What lines in the data hold the string "kisi"? Show them.

(Beginning of Records supplied)

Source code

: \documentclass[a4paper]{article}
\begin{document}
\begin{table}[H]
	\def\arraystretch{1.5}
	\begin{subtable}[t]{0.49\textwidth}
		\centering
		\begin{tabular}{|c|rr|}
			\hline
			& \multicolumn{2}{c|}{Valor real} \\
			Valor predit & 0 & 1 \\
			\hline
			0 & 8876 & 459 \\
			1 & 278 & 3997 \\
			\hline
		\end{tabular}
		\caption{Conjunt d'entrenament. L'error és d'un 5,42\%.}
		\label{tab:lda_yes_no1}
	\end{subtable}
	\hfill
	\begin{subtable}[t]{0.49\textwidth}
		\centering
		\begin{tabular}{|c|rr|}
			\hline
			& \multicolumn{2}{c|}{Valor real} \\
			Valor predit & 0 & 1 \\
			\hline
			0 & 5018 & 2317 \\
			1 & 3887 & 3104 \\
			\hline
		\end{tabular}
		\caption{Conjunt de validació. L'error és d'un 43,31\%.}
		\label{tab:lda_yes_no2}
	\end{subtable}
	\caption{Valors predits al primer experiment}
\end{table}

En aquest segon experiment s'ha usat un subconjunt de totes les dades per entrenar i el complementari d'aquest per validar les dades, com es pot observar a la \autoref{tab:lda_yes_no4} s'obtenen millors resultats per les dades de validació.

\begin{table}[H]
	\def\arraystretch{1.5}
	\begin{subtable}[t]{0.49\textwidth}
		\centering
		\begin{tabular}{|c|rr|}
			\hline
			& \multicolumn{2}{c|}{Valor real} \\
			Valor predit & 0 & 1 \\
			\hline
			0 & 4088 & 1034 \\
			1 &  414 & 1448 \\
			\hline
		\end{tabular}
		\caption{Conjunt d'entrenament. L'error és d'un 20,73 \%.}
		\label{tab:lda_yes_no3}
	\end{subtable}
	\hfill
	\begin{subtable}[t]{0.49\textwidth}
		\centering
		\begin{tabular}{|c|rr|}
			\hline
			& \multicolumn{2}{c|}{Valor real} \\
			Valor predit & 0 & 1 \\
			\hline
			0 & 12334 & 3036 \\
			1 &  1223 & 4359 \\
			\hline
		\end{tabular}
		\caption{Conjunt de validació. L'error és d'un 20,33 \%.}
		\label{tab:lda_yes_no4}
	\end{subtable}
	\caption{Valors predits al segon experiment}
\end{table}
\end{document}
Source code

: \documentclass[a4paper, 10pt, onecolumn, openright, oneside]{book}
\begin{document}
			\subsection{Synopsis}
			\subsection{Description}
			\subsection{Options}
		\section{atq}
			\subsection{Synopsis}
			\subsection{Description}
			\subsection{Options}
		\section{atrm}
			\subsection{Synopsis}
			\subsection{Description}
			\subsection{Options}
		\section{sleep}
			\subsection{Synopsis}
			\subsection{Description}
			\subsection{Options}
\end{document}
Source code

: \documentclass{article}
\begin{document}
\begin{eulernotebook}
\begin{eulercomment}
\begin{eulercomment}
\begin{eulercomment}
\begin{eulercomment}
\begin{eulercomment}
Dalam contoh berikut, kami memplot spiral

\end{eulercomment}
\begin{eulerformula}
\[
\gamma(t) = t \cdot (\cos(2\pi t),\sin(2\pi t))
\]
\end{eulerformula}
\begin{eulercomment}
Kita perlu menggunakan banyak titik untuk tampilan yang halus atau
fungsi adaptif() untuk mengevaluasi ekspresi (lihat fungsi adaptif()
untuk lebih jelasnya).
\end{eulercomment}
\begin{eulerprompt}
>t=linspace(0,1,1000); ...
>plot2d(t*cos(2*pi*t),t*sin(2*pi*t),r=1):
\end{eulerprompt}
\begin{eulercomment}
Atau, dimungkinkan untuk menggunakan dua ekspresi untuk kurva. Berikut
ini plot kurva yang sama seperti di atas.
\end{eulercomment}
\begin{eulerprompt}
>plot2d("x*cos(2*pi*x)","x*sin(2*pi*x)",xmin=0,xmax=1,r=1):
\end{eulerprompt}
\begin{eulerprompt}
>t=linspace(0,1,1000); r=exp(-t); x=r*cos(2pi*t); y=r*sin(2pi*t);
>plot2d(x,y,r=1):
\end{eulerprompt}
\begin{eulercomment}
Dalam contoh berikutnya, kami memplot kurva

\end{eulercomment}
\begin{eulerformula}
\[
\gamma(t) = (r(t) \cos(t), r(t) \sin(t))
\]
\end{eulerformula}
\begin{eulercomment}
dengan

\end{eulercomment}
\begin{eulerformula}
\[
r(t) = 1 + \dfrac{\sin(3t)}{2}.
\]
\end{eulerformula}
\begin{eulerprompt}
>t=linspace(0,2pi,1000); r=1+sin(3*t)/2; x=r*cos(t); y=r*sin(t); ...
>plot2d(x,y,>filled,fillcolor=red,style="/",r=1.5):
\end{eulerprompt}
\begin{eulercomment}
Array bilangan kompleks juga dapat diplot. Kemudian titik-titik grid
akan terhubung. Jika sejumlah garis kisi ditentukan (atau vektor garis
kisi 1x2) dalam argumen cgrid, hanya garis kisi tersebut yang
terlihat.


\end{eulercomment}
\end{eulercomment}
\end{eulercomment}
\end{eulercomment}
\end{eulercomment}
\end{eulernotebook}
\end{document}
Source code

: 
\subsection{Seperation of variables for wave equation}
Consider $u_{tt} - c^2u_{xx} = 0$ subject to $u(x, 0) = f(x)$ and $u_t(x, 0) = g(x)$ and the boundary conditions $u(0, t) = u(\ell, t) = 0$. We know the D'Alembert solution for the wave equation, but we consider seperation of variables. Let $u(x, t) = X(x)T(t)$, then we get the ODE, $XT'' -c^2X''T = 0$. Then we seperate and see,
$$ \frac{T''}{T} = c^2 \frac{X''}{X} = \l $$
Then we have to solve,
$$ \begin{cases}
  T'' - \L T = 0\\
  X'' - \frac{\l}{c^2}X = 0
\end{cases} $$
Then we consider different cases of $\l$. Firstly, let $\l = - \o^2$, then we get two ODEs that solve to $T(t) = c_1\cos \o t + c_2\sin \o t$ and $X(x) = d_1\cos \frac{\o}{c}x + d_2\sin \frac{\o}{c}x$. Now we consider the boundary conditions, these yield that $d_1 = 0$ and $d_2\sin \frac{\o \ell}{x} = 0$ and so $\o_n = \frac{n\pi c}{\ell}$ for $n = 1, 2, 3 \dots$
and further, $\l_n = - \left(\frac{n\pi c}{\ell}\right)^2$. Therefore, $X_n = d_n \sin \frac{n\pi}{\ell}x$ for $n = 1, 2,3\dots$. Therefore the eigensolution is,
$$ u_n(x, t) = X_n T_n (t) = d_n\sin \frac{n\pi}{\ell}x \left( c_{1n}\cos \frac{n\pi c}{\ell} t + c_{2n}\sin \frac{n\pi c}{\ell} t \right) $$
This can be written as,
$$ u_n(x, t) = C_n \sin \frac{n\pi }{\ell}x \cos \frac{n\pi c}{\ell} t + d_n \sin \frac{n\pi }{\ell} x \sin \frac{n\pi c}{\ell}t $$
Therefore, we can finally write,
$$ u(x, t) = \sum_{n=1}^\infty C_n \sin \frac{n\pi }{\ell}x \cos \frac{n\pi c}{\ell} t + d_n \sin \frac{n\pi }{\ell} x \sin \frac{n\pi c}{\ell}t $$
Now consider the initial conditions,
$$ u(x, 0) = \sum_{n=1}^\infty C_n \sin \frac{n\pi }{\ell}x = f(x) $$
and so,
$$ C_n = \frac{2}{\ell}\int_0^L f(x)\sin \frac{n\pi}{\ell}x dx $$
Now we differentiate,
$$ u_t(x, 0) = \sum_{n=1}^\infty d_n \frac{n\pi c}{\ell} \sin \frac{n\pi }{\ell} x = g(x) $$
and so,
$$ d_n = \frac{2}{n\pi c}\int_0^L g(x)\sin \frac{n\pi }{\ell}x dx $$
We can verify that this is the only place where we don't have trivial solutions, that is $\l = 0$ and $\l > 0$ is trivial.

(End of Records supplied)
(Beginning of Records supplied)

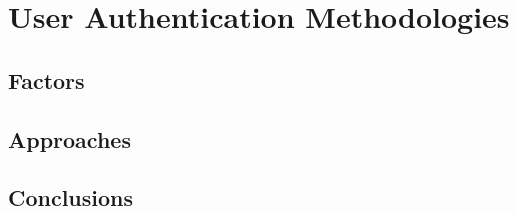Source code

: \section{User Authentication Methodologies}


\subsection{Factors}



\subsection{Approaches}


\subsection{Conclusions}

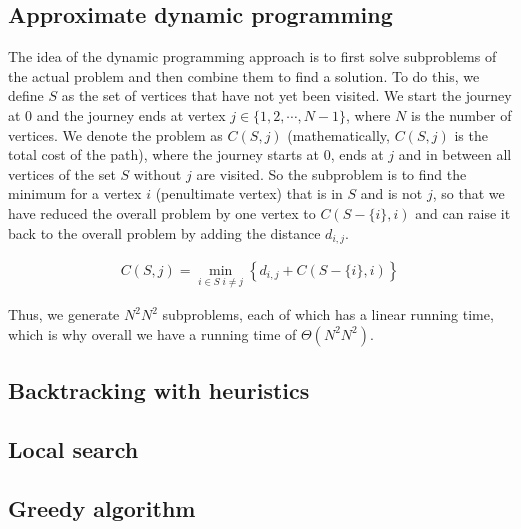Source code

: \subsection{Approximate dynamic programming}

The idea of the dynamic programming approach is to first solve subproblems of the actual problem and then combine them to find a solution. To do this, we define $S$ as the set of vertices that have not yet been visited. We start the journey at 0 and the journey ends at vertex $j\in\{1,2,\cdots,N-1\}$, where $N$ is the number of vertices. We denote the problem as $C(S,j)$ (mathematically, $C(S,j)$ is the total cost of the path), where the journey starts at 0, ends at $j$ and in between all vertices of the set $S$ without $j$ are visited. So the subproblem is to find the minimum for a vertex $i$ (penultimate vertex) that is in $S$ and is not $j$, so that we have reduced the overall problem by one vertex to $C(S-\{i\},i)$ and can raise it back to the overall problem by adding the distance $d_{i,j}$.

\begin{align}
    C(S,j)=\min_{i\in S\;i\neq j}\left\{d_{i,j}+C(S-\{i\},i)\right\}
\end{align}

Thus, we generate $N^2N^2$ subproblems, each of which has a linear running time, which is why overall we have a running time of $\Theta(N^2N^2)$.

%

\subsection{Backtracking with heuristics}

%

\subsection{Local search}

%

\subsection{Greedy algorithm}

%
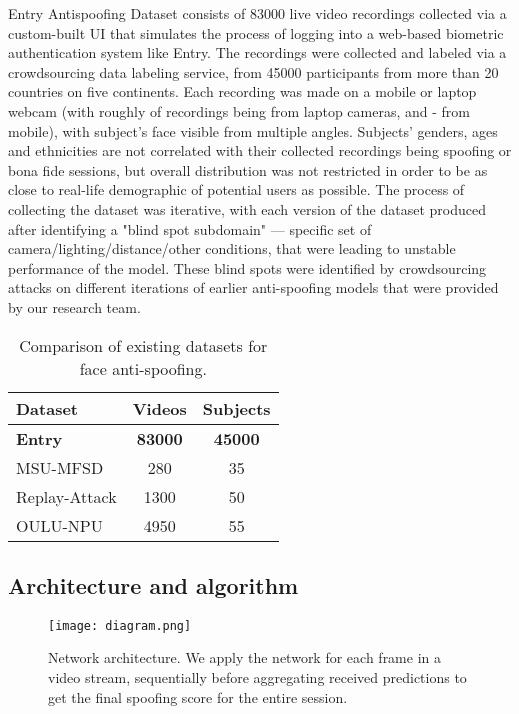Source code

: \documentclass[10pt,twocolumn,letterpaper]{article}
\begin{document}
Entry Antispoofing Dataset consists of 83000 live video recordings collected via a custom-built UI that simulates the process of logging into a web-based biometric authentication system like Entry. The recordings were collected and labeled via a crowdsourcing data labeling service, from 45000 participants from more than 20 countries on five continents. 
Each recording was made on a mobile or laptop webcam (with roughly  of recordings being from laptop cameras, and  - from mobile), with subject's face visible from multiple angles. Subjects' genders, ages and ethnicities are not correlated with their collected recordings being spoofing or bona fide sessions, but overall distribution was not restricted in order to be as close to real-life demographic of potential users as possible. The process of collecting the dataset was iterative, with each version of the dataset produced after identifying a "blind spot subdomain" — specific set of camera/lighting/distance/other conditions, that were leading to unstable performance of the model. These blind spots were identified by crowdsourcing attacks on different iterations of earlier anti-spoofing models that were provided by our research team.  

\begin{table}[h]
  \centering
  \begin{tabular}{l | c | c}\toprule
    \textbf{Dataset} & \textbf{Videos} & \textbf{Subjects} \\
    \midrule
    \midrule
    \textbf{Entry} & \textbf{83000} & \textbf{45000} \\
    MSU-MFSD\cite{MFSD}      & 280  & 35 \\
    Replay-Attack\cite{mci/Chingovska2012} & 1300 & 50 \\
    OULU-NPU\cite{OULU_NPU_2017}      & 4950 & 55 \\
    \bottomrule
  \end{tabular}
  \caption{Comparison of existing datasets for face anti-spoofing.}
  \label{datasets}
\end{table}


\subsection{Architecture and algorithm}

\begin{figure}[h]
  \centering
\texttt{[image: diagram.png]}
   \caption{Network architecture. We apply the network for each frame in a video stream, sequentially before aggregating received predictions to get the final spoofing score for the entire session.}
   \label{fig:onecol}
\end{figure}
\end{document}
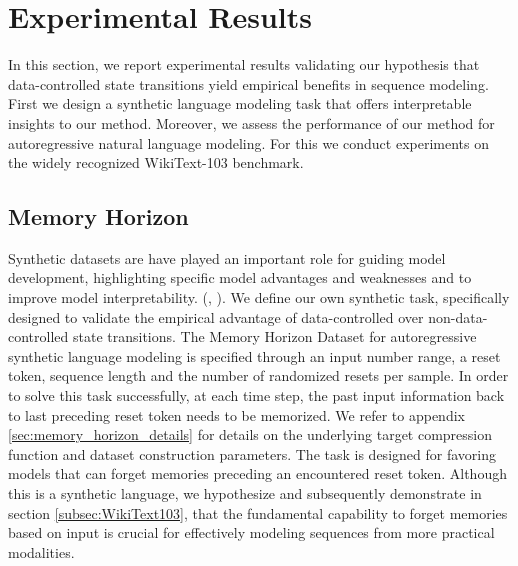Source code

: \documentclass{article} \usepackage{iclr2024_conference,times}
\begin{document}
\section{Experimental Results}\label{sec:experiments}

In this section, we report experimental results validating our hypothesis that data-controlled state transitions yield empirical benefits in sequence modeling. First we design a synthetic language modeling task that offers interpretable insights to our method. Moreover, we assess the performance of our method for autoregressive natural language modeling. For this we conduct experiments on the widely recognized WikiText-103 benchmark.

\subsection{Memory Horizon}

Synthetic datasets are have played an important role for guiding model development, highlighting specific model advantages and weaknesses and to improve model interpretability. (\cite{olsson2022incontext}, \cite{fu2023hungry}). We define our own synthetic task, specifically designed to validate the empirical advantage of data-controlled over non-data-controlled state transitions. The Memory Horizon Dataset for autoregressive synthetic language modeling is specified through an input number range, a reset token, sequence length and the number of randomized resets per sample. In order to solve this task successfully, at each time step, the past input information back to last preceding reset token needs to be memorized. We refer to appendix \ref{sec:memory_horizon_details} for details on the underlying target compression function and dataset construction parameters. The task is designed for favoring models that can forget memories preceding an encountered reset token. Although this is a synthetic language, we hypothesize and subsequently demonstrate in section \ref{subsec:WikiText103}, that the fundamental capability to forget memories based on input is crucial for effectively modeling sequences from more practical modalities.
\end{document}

(End of Records supplied)

● **Solution**:
akan terhubung. Jika sejumlah garis kisi ditentukan (atau vektor garis
kisi 1x2) dalam argumen cgrid, hanya garis kisi tersebut yang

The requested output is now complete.